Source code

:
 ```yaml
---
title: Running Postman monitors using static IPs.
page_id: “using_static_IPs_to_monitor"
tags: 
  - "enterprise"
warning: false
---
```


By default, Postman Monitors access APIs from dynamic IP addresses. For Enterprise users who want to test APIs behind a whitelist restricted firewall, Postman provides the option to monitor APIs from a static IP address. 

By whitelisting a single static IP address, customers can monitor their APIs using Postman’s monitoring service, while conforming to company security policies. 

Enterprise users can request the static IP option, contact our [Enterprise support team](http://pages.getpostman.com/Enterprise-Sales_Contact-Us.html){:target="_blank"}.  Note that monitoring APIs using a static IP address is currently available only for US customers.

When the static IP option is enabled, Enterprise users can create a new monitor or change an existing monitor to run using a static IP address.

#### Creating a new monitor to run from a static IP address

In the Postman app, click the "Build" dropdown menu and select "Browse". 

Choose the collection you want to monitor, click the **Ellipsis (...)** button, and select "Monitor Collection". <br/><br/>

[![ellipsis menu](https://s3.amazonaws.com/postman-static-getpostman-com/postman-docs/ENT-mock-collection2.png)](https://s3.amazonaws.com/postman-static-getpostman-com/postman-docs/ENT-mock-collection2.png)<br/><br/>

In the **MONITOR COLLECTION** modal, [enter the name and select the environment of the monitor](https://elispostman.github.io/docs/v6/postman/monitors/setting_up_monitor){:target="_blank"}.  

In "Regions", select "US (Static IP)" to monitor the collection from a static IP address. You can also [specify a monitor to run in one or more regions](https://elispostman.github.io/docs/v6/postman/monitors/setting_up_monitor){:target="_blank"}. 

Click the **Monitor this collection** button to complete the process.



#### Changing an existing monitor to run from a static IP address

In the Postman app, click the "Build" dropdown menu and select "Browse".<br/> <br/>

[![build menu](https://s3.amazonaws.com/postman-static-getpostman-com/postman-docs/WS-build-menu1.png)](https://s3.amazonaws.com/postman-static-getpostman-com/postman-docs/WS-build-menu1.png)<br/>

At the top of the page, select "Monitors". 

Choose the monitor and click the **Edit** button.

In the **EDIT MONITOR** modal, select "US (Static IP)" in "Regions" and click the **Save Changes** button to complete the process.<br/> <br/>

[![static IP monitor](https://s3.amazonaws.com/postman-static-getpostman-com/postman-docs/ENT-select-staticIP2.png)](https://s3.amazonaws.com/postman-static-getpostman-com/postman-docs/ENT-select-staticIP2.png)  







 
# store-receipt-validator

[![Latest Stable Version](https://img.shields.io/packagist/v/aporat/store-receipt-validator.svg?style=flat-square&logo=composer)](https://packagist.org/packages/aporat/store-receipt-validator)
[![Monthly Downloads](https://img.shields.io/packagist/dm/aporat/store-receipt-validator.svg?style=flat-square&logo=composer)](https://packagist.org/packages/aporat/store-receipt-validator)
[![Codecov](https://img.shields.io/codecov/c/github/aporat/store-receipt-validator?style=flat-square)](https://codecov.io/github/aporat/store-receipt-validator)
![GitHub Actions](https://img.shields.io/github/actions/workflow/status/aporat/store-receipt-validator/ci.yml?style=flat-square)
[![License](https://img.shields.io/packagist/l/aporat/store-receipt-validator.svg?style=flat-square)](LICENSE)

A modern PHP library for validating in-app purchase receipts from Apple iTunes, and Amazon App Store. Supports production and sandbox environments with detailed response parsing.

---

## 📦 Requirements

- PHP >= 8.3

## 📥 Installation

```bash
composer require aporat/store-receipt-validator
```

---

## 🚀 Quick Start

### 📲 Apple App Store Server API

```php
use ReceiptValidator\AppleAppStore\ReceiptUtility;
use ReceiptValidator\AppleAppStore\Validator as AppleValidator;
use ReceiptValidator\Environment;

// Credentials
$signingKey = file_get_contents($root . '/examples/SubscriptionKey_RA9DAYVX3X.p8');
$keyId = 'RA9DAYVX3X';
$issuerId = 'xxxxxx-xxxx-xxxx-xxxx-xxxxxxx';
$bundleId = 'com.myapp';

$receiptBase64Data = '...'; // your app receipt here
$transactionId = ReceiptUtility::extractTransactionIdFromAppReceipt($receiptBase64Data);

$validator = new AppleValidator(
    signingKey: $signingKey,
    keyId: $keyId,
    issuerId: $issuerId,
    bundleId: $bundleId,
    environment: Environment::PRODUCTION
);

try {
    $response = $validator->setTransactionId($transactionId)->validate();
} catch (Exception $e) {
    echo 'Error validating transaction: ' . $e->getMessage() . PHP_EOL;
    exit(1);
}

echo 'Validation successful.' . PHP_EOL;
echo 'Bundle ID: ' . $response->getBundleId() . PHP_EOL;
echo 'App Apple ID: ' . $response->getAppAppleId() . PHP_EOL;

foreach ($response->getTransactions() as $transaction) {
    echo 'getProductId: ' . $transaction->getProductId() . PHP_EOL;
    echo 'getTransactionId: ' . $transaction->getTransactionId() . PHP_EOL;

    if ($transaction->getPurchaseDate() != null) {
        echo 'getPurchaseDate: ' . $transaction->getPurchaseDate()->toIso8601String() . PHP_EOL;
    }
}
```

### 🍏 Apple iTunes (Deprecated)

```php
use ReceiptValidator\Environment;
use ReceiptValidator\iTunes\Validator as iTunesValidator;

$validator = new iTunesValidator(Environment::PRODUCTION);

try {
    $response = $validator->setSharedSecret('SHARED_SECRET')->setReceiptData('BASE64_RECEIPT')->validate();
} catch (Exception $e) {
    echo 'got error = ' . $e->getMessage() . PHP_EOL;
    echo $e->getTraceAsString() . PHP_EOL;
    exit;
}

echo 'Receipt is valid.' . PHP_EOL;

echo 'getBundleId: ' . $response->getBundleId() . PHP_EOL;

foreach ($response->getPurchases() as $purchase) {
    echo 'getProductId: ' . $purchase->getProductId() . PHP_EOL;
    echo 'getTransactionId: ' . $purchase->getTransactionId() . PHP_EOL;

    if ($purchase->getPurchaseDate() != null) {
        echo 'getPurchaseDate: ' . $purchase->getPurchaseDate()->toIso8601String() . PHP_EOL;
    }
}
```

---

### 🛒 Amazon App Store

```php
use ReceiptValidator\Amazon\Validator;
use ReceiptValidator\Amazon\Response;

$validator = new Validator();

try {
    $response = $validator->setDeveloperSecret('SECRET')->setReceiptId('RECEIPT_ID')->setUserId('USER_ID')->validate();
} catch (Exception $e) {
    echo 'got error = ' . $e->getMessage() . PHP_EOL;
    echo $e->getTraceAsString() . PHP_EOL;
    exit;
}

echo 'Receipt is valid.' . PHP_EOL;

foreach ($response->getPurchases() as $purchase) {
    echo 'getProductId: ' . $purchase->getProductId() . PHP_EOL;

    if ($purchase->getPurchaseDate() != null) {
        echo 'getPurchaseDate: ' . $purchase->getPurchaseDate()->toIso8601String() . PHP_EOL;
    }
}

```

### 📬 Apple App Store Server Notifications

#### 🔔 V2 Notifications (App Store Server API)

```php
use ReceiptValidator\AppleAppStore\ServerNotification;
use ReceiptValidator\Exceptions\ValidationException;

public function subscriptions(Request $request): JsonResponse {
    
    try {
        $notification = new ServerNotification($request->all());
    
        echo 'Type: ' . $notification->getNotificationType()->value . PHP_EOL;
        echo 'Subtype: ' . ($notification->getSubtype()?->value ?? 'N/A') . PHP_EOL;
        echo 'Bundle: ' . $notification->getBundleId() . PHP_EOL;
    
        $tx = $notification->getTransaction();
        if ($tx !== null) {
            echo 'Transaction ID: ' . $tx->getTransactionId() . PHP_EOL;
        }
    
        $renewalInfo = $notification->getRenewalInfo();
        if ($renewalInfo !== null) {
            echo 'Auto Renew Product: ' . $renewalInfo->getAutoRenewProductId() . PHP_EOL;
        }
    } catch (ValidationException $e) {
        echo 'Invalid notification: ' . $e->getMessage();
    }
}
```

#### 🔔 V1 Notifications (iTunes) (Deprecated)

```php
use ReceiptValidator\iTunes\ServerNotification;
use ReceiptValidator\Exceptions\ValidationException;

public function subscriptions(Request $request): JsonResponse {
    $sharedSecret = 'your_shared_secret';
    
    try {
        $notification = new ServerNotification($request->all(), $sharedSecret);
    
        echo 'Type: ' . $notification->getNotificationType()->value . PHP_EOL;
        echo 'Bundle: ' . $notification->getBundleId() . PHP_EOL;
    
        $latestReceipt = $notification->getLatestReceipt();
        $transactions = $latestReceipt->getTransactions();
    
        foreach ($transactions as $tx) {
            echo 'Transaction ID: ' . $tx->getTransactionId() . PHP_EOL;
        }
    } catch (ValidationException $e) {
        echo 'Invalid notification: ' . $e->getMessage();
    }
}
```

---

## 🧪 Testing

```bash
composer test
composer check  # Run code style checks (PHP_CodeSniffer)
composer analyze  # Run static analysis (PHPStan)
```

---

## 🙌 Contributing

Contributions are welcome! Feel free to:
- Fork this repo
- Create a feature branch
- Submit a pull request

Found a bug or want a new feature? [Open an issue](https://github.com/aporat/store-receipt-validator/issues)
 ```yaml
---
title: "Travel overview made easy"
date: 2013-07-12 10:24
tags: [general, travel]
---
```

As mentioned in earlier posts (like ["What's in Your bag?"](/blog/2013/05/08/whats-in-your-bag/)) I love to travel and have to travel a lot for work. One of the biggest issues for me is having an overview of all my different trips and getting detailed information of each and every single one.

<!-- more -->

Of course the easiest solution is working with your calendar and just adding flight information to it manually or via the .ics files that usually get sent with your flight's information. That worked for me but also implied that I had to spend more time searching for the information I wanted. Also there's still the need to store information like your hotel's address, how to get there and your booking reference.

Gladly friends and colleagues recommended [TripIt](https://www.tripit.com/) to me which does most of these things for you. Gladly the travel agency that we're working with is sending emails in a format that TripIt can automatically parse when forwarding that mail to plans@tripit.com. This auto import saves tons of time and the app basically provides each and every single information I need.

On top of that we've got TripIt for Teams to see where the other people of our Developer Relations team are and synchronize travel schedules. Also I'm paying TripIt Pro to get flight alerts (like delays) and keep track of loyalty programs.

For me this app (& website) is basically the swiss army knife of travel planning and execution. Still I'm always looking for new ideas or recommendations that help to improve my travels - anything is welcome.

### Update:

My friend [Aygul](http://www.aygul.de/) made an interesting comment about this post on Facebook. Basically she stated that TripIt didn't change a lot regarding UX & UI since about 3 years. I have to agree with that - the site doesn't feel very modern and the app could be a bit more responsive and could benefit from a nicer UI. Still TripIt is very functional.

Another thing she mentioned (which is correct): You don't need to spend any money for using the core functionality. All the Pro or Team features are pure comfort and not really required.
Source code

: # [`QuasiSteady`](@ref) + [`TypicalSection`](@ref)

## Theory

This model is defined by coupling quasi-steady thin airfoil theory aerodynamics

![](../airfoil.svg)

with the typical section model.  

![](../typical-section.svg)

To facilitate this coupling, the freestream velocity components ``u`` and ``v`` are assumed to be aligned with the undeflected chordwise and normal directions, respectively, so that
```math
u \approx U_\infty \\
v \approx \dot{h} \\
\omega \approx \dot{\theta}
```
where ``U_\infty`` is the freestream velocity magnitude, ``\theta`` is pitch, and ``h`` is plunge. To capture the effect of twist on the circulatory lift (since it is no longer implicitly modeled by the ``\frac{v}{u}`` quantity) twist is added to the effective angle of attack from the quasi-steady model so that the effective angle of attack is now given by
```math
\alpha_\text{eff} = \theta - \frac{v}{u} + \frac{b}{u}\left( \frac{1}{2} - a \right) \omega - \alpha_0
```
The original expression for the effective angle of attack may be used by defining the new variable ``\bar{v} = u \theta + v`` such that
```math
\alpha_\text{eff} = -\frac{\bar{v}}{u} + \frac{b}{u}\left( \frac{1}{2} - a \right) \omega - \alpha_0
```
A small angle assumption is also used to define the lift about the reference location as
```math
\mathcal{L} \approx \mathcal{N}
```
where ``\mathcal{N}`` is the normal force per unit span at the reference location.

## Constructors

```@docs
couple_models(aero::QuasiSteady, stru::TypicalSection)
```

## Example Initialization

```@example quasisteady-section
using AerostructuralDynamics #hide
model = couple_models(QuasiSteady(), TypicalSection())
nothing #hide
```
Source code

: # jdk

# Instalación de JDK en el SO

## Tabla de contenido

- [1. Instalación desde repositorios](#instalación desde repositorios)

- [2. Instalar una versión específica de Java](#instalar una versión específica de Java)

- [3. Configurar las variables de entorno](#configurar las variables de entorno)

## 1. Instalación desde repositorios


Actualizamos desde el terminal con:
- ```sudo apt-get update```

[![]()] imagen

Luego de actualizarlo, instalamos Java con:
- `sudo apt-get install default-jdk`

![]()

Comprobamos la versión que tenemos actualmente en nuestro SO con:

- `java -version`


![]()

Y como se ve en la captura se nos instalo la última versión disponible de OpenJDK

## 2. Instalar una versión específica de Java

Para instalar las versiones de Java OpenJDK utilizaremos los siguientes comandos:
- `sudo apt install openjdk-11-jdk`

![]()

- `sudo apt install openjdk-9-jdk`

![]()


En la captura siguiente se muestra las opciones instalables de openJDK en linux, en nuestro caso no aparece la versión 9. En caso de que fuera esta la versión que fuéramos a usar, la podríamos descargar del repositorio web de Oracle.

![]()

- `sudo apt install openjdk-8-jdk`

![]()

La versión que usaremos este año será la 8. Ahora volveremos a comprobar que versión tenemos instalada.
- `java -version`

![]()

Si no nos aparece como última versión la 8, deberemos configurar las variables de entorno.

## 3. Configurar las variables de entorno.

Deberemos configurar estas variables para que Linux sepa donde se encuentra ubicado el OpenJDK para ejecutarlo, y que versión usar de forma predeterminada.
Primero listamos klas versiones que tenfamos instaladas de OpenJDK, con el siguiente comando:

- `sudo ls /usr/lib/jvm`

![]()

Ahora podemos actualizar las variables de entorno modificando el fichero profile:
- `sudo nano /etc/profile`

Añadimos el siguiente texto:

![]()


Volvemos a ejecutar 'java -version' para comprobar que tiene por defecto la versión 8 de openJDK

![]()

_ _ _ _ _ _ _

**EXERCISE REQUIREMENTS**
Look through the listing above, please, and state how many lines hold the word "default"; the number alone is the answer.

**EXPECTED ANSWER**
2